[Opening DATA SUPPLIED section]

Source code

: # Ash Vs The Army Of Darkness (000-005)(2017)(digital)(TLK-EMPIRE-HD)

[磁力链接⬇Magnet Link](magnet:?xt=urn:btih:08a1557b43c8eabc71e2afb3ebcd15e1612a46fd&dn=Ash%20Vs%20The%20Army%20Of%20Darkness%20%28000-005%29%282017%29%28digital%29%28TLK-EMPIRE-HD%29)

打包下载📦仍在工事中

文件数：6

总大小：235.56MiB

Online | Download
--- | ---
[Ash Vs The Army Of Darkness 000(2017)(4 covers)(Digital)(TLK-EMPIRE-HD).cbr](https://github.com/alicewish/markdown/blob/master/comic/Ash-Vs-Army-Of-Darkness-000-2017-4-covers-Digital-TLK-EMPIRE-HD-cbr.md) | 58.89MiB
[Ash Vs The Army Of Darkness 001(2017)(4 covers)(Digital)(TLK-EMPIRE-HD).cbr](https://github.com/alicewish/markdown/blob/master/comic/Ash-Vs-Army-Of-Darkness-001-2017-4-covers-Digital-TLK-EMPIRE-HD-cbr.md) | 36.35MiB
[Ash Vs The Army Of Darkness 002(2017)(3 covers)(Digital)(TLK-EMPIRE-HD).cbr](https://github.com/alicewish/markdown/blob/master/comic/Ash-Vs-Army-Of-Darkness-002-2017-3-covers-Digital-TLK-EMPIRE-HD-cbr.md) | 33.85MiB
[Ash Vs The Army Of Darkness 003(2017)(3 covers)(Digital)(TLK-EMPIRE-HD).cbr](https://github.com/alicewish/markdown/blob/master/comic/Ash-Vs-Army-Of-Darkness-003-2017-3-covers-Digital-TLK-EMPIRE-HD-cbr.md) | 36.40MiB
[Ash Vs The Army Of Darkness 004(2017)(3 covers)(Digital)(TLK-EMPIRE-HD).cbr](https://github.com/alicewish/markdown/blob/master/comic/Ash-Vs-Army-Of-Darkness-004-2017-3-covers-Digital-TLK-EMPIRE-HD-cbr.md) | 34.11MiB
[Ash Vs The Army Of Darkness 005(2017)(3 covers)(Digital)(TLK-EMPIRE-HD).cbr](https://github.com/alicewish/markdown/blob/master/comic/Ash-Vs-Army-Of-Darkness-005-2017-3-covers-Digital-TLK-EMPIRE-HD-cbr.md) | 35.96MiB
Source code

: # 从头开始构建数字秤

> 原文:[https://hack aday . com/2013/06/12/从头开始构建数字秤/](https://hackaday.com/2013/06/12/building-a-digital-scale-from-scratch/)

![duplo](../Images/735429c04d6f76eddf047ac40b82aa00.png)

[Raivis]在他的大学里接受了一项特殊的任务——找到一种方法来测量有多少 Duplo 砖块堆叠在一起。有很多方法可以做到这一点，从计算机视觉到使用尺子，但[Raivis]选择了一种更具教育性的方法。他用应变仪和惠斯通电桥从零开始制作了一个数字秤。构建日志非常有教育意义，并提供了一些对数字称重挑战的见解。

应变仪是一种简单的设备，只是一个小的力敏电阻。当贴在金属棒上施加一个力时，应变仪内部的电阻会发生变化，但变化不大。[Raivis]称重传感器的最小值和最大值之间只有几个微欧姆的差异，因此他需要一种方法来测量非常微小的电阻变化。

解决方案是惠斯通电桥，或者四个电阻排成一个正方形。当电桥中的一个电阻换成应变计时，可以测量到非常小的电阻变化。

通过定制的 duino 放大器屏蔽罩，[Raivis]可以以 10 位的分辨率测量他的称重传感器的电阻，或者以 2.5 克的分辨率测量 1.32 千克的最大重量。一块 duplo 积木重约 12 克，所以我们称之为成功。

[Closing DATA SUPPLIED section]

## PROBLEM
Your response must contain all of the records, copied exactly.

## TASK RESULT
Source code

: # Ash Vs The Army Of Darkness (000-005)(2017)(digital)(TLK-EMPIRE-HD)

[磁力链接⬇Magnet Link](magnet:?xt=urn:btih:08a1557b43c8eabc71e2afb3ebcd15e1612a46fd&dn=Ash%20Vs%20The%20Army%20Of%20Darkness%20%28000-005%29%282017%29%28digital%29%28TLK-EMPIRE-HD%29)

打包下载📦仍在工事中

文件数：6

总大小：235.56MiB

Online | Download
--- | ---
[Ash Vs The Army Of Darkness 000(2017)(4 covers)(Digital)(TLK-EMPIRE-HD).cbr](https://github.com/alicewish/markdown/blob/master/comic/Ash-Vs-Army-Of-Darkness-000-2017-4-covers-Digital-TLK-EMPIRE-HD-cbr.md) | 58.89MiB
[Ash Vs The Army Of Darkness 001(2017)(4 covers)(Digital)(TLK-EMPIRE-HD).cbr](https://github.com/alicewish/markdown/blob/master/comic/Ash-Vs-Army-Of-Darkness-001-2017-4-covers-Digital-TLK-EMPIRE-HD-cbr.md) | 36.35MiB
[Ash Vs The Army Of Darkness 002(2017)(3 covers)(Digital)(TLK-EMPIRE-HD).cbr](https://github.com/alicewish/markdown/blob/master/comic/Ash-Vs-Army-Of-Darkness-002-2017-3-covers-Digital-TLK-EMPIRE-HD-cbr.md) | 33.85MiB
[Ash Vs The Army Of Darkness 003(2017)(3 covers)(Digital)(TLK-EMPIRE-HD).cbr](https://github.com/alicewish/markdown/blob/master/comic/Ash-Vs-Army-Of-Darkness-003-2017-3-covers-Digital-TLK-EMPIRE-HD-cbr.md) | 36.40MiB
[Ash Vs The Army Of Darkness 004(2017)(3 covers)(Digital)(TLK-EMPIRE-HD).cbr](https://github.com/alicewish/markdown/blob/master/comic/Ash-Vs-Army-Of-Darkness-004-2017-3-covers-Digital-TLK-EMPIRE-HD-cbr.md) | 34.11MiB
[Ash Vs The Army Of Darkness 005(2017)(3 covers)(Digital)(TLK-EMPIRE-HD).cbr](https://github.com/alicewish/markdown/blob/master/comic/Ash-Vs-Army-Of-Darkness-005-2017-3-covers-Digital-TLK-EMPIRE-HD-cbr.md) | 35.96MiB
Source code

: # 从头开始构建数字秤

> 原文:[https://hack aday . com/2013/06/12/从头开始构建数字秤/](https://hackaday.com/2013/06/12/building-a-digital-scale-from-scratch/)

![duplo](../Images/735429c04d6f76eddf047ac40b82aa00.png)

[Raivis]在他的大学里接受了一项特殊的任务——找到一种方法来测量有多少 Duplo 砖块堆叠在一起。有很多方法可以做到这一点，从计算机视觉到使用尺子，但[Raivis]选择了一种更具教育性的方法。他用应变仪和惠斯通电桥从零开始制作了一个数字秤。构建日志非常有教育意义，并提供了一些对数字称重挑战的见解。

应变仪是一种简单的设备，只是一个小的力敏电阻。当贴在金属棒上施加一个力时，应变仪内部的电阻会发生变化，但变化不大。[Raivis]称重传感器的最小值和最大值之间只有几个微欧姆的差异，因此他需要一种方法来测量非常微小的电阻变化。

解决方案是惠斯通电桥，或者四个电阻排成一个正方形。当电桥中的一个电阻换成应变计时，可以测量到非常小的电阻变化。

通过定制的 duino 放大器屏蔽罩，[Raivis]可以以 10 位的分辨率测量他的称重传感器的电阻，或者以 2.5 克的分辨率测量 1.32 千克的最大重量。一块 duplo 积木重约 12 克，所以我们称之为成功。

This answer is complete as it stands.